Johns Hopkins, in an online FAQ and in an emailed statement to Fierce Healthcare, pointed to UHC’s practices around “excessive” prior authorization requirements, “frequent” treatment denials and millions of dollars in delayed payments. The system said the terms it’s seeking are intended to curb those practices, which it said strain staff and impede care delivery.
“This is not about money, nor is it about small administrative issues,” Kim Hoppe, vice president of public relations at Johns Hopkins Medicine, said in an emailed statement back in late August. Johns Hopkins Medicine was negotiating its contract with United so that it could "avoid aggressive claim denials that delay necessary care, excessive red tape that forces patients to wait for treatments, and significant payment delays that strain our ability to provide care."
"We will not sign a contract that allows an insurance company to put profits over patients' health and well-being," Hoppe said.
UHC said that it’s refusing the system's preferred contractual provisions to protect its enrollees' access to care.
“Johns Hopkins informed us it is walking away from our negotiation because we will not agree to language that allows it to refuse treatment for any member with an employer-based plan it does not want to do business with," Joseph Ochipinti, UnitedHealthcare CEO, Mid-Atlantic region, said in a statement.
"Johns Hopkins’ demands are not acceptable. We will not allow any health system to turn patients away at their discretion. We expect network providers to honor their commitment to care for the individuals and families who rely on them as in-network providers. A provider who selectively turns patients away—regardless of medical need or coverage— undermines the foundation of what it means to be a network provider. We remain at the negotiating table and ask Johns Hopkins to do what’s right for the people we serve by providing access to care for all patients," Ochipinti said.
UHC is preparing to send a counter proposal on contract language later in the week. The insurance giant said the two organizations reached agreement on financial terms, but UHC asserts that Johns Hopkins is demanding contractual provisions that would harm its members and customers.
Another sore point is a demand that UHC plans be responsible for certain claims submitted by the health system for nonmembers, the insurer said, while giving the example of an enrollee whose recent switch to a new insurance carrier was not vetted by Johns Hopkins when they returned for additional services.

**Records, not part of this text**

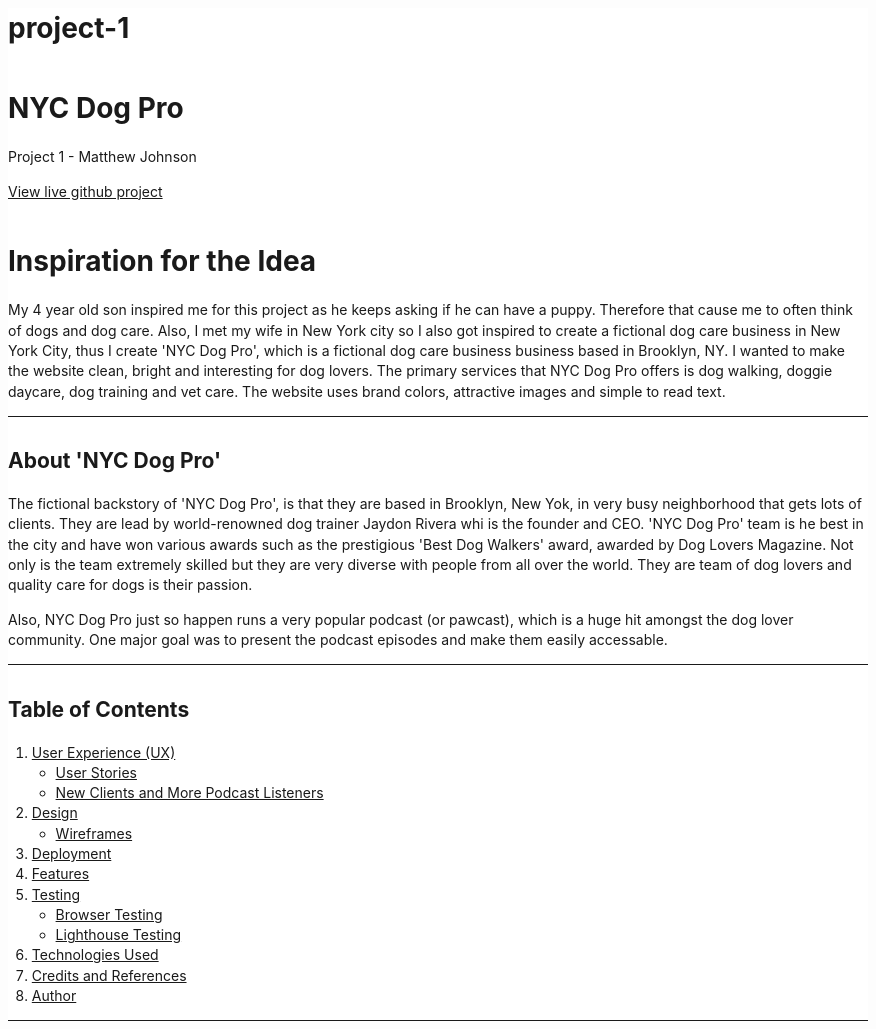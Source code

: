 # project-1

# NYC Dog Pro

Project 1 - Matthew Johnson

[View live github project](https://jtraveler.github.io/project-1/)

# Inspiration for the Idea

My 4 year old son inspired me for this project as he keeps asking if he can have a puppy. Therefore that cause me to often think of dogs and dog care. Also, I met my wife in New York city so I also got inspired to create a fictional dog care business in New York City, thus I create 'NYC Dog Pro', which is a fictional dog care business business based in Brooklyn, NY. I wanted to make the website clean, bright and interesting for dog lovers. The primary services that NYC Dog Pro offers is dog walking, doggie daycare, dog training and vet care. The website uses brand colors, attractive images and simple to read text.

---

## About 'NYC Dog Pro'

The fictional backstory of 'NYC Dog Pro', is that they are based in Brooklyn, New Yok, in very busy neighborhood that gets lots of clients. They are lead by world-renowned dog trainer Jaydon Rivera whi is the founder and CEO. 'NYC Dog Pro' team is he best in the city and have won various awards such as the prestigious 'Best Dog Walkers' award, awarded by Dog Lovers Magazine. Not only is the team extremely skilled but they are very diverse with people from all over the world. They are team of dog lovers and quality care for dogs is their passion.

Also, NYC Dog Pro just so happen runs a very popular podcast (or pawcast), which is a huge hit amongst the dog lover community. One major goal was to present the podcast episodes and make them easily accessable.

---

## Table of Contents

1. [User Experience (UX)](#user-experience-ux)
   - [User Stories](#user-stories)
   - [New Clients and More Podcast Listeners](#new-clients-and-more-podcast-listeners)
2. [Design](#design)
   - [Wireframes](#wireframes)
3. [Deployment](#deployment)
4. [Features](#features)
5. [Testing](#testing)
   - [Browser Testing](#browser-testing)
   - [Lighthouse Testing](#lighthouse-testing)
6. [Technologies Used](#technologies-used)
7. [Credits and References](#credits-and-references)
8. [Author](#author)

---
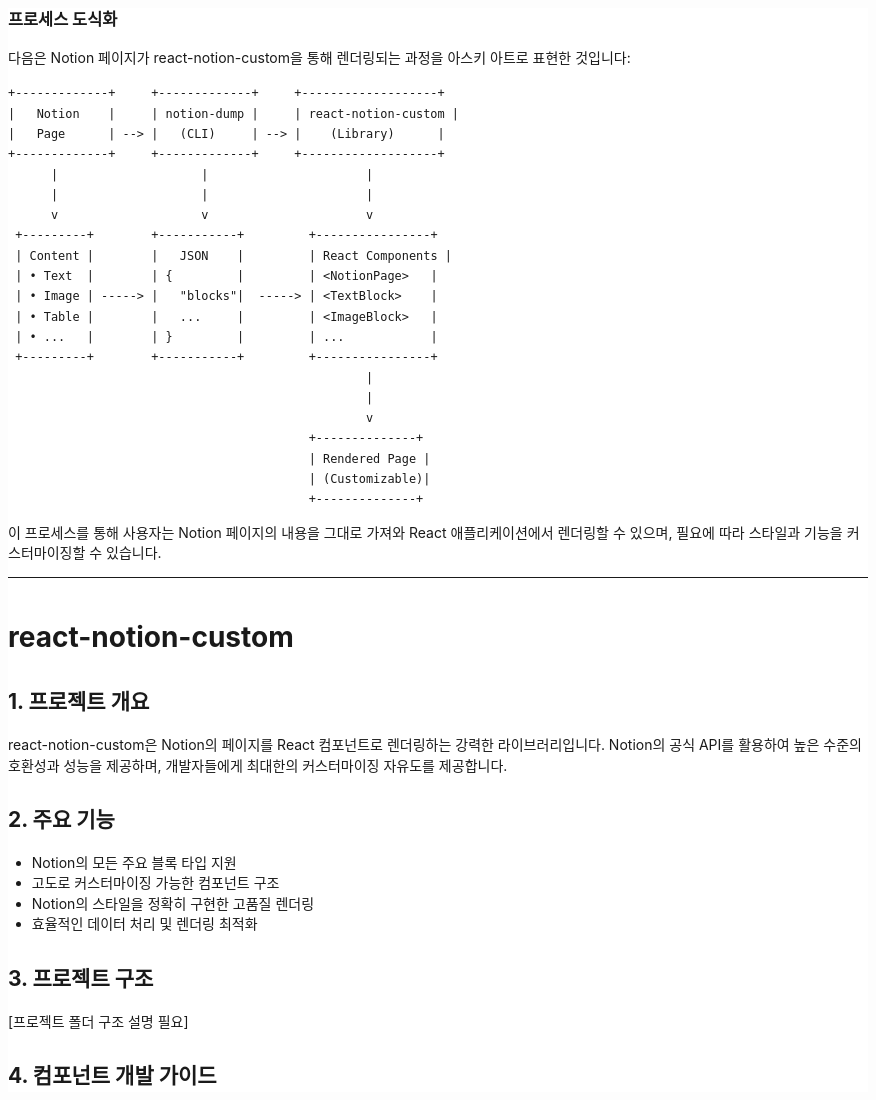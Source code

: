 ### 프로세스 도식화

다음은 Notion 페이지가 react-notion-custom을 통해 렌더링되는 과정을 아스키 아트로 표현한 것입니다:

```
+-------------+     +-------------+     +-------------------+
|   Notion    |     | notion-dump |     | react-notion-custom |
|   Page      | --> |   (CLI)     | --> |    (Library)      |
+-------------+     +-------------+     +-------------------+
      |                    |                      |
      |                    |                      |
      v                    v                      v
 +---------+        +-----------+         +----------------+
 | Content |        |   JSON    |         | React Components |
 | • Text  |        | {         |         | <NotionPage>   |
 | • Image | -----> |   "blocks"|  -----> | <TextBlock>    |
 | • Table |        |   ...     |         | <ImageBlock>   |
 | • ...   |        | }         |         | ...            |
 +---------+        +-----------+         +----------------+
                                                  |
                                                  |
                                                  v
                                          +--------------+
                                          | Rendered Page |
                                          | (Customizable)|
                                          +--------------+
```

이 프로세스를 통해 사용자는 Notion 페이지의 내용을 그대로 가져와 React 애플리케이션에서 렌더링할 수 있으며, 필요에 따라 스타일과 기능을 커스터마이징할 수 있습니다.

---

# react-notion-custom

## 1. 프로젝트 개요

react-notion-custom은 Notion의 페이지를 React 컴포넌트로 렌더링하는 강력한 라이브러리입니다. Notion의 공식 API를 활용하여 높은 수준의 호환성과 성능을 제공하며, 개발자들에게 최대한의 커스터마이징 자유도를 제공합니다.

## 2. 주요 기능

- Notion의 모든 주요 블록 타입 지원
- 고도로 커스터마이징 가능한 컴포넌트 구조
- Notion의 스타일을 정확히 구현한 고품질 렌더링
- 효율적인 데이터 처리 및 렌더링 최적화

## 3. 프로젝트 구조

[프로젝트 폴더 구조 설명 필요]

## 4. 컴포넌트 개발 가이드
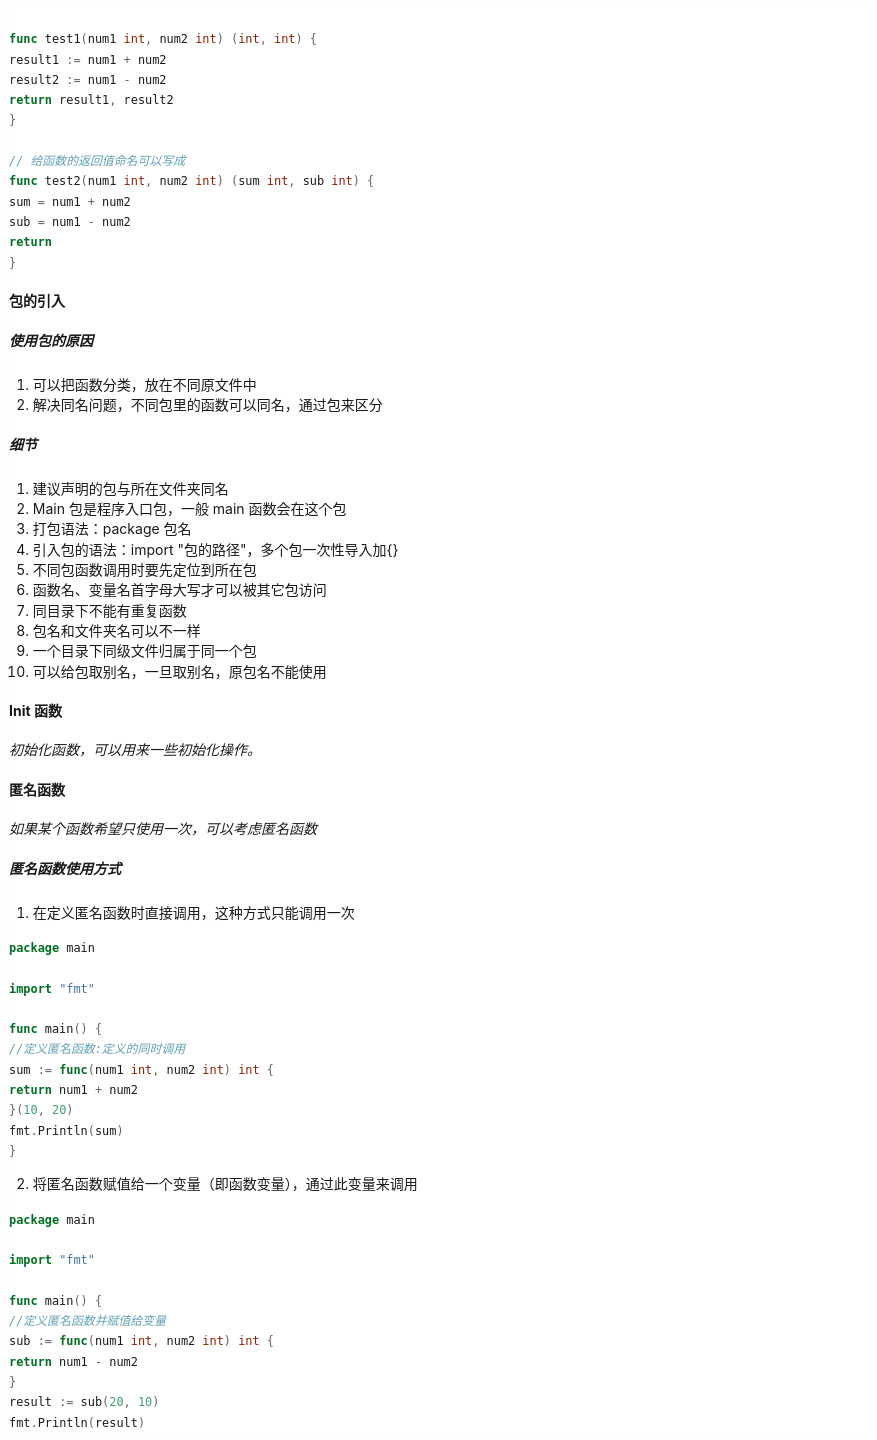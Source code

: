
 ```go
  
func test1(num1 int, num2 int) (int, int) {  
result1 := num1 + num2  
result2 := num1 - num2  
return result1, result2  
}  
  
// 给函数的返回值命名可以写成  
func test2(num1 int, num2 int) (sum int, sub int) {  
sum = num1 + num2  
sub = num1 - num2  
return  
}
```
#### 包的引入
##### **使用包的原因**
1. 可以把函数分类，放在不同原文件中
2. 解决同名问题，不同包里的函数可以同名，通过包来区分 

##### **细节**
1. 建议声明的包与所在文件夹同名
2. Main 包是程序入口包，一般 main 函数会在这个包
3. 打包语法：package 包名
4. 引入包的语法：import "包的路径"，多个包一次性导入加{}
5. 不同包函数调用时要先定位到所在包
6. 函数名、变量名首字母大写才可以被其它包访问
7. 同目录下不能有重复函数
8. 包名和文件夹名可以不一样
9. 一个目录下同级文件归属于同一个包
10. 可以给包取别名，一旦取别名，原包名不能使用
#### Init 函数
*初始化函数，可以用来一些初始化操作。* 
#### 匿名函数
*如果某个函数希望只使用一次，可以考虑匿名函数*
##### **匿名函数使用方式**
1. 在定义匿名函数时直接调用，这种方式只能调用一次
```go
package main  
  
import "fmt"  
  
func main() {  
//定义匿名函数:定义的同时调用  
sum := func(num1 int, num2 int) int {  
return num1 + num2  
}(10, 20)   
fmt.Println(sum)  
}
```
2. 将匿名函数赋值给一个变量（即函数变量），通过此变量来调用
```go
package main  
  
import "fmt"  
  
func main() {  
//定义匿名函数并赋值给变量  
sub := func(num1 int, num2 int) int {  
return num1 - num2  
}  
result := sub(20, 10)  
fmt.Println(result)  
```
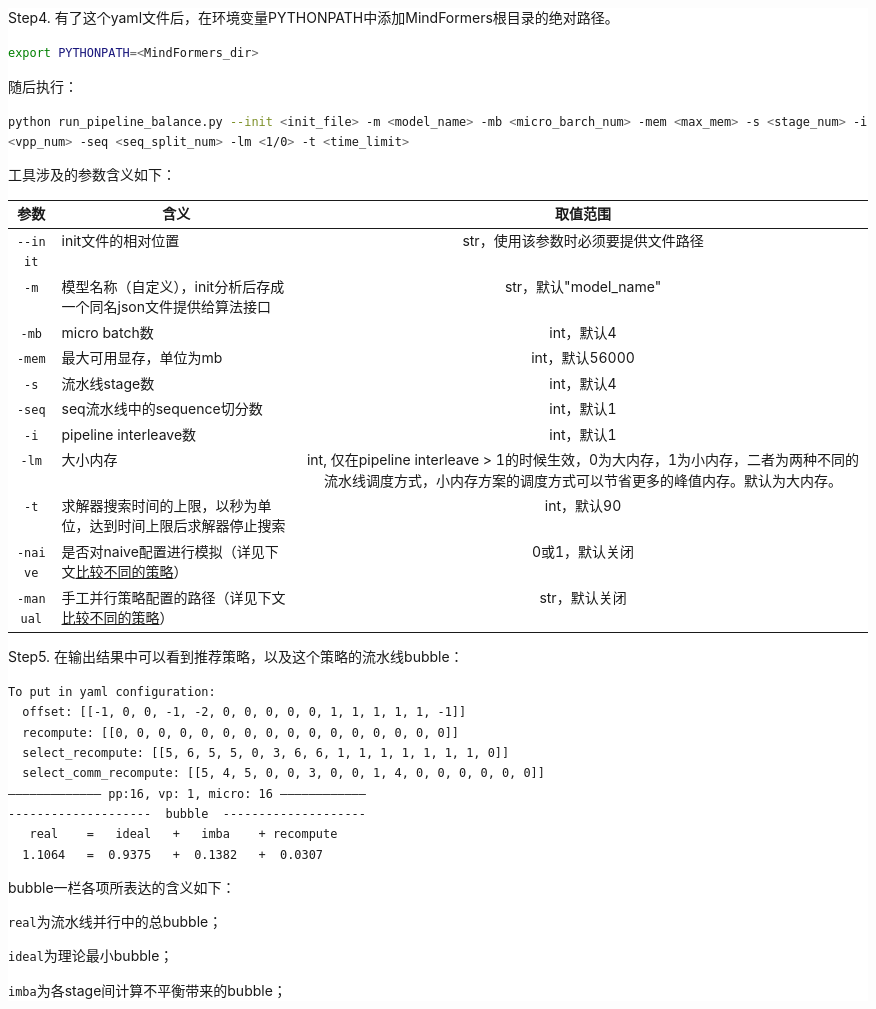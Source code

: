 Step4. 有了这个yaml文件后，在环境变量PYTHONPATH中添加MindFormers根目录的绝对路径。

```bash
export PYTHONPATH=<MindFormers_dir>
```

随后执行：

```bash
python run_pipeline_balance.py --init <init_file> -m <model_name> -mb <micro_barch_num> -mem <max_mem> -s <stage_num> -i <vpp_num> -seq <seq_split_num> -lm <1/0> -t <time_limit>
```

工具涉及的参数含义如下：

| 参数 | 含义 | 取值范围 |
| :----: |----|:----:|
| `--init` | init文件的相对位置 | str，使用该参数时必须要提供文件路径 |
| `-m` | 模型名称（自定义），init分析后存成一个同名json文件提供给算法接口 | str，默认"model_name" |
| `-mb` | micro batch数 | int，默认4 |
| `-mem` | 最大可用显存，单位为mb | int，默认56000 |
| `-s` |流水线stage数| int，默认4 |
| `-seq` |seq流水线中的sequence切分数| int，默认1 |
| `-i` |pipeline interleave数 |int，默认1|
| `-lm` |大小内存 | int, 仅在pipeline interleave > 1的时候生效，0为大内存，1为小内存，二者为两种不同的流水线调度方式，小内存方案的调度方式可以节省更多的峰值内存。默认为大内存。|
| `-t` | 求解器搜索时间的上限，以秒为单位，达到时间上限后求解器停止搜索 | int，默认90 |
| `-naive` | 是否对naive配置进行模拟（详见下文[比较不同的策略](#比较不同的策略)） | 0或1，默认关闭 |
| `-manual` | 手工并行策略配置的路径（详见下文[比较不同的策略](#比较不同的策略)） | str，默认关闭 |

Step5. 在输出结果中可以看到推荐策略，以及这个策略的流水线bubble：

```plain
To put in yaml configuration:
  offset: [[-1, 0, 0, -1, -2, 0, 0, 0, 0, 0, 1, 1, 1, 1, 1, -1]]
  recompute: [[0, 0, 0, 0, 0, 0, 0, 0, 0, 0, 0, 0, 0, 0, 0, 0]]
  select_recompute: [[5, 6, 5, 5, 0, 3, 6, 6, 1, 1, 1, 1, 1, 1, 1, 0]]
  select_comm_recompute: [[5, 4, 5, 0, 0, 3, 0, 0, 1, 4, 0, 0, 0, 0, 0, 0]]
————————————— pp:16, vp: 1, micro: 16 ————————————
--------------------  bubble  --------------------
   real    =   ideal   +   imba    + recompute
  1.1064   =  0.9375   +  0.1382   +  0.0307
```

bubble一栏各项所表达的含义如下：

`real`为流水线并行中的总bubble；

`ideal`为理论最小bubble；

`imba`为各stage间计算不平衡带来的bubble；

UHC, which has faced a spate of bad news and negative press reports in the past year, also pushed back on Johns Hopkins’ "misleading and inaccurate allegations" regarding how it processes claims. The insurer said the system’s rates of denial are “consistent” with its publicly reported numbers, where 10% of claims are put through additional review and 2% of total non-duplicative claims for eligible members are approved.
Financial pressures squeezing providers and insurers have fueled some high-profile contract dustups in recent months.
Hospital systems, in quarterly statements, earnings calls and other public comments, have said insurers’ claims processing roadblocks have forced additional administrative costs at a time when inflationary spending has accelerated and government-paid rates remain low. Insurers, beginning last year, took a harder stance on approving payouts as medical utilization rates increased and more claims rolled in. Both sides of the aisle are also staring down likely funding cuts and insurance coverage rates stemming from federal policy.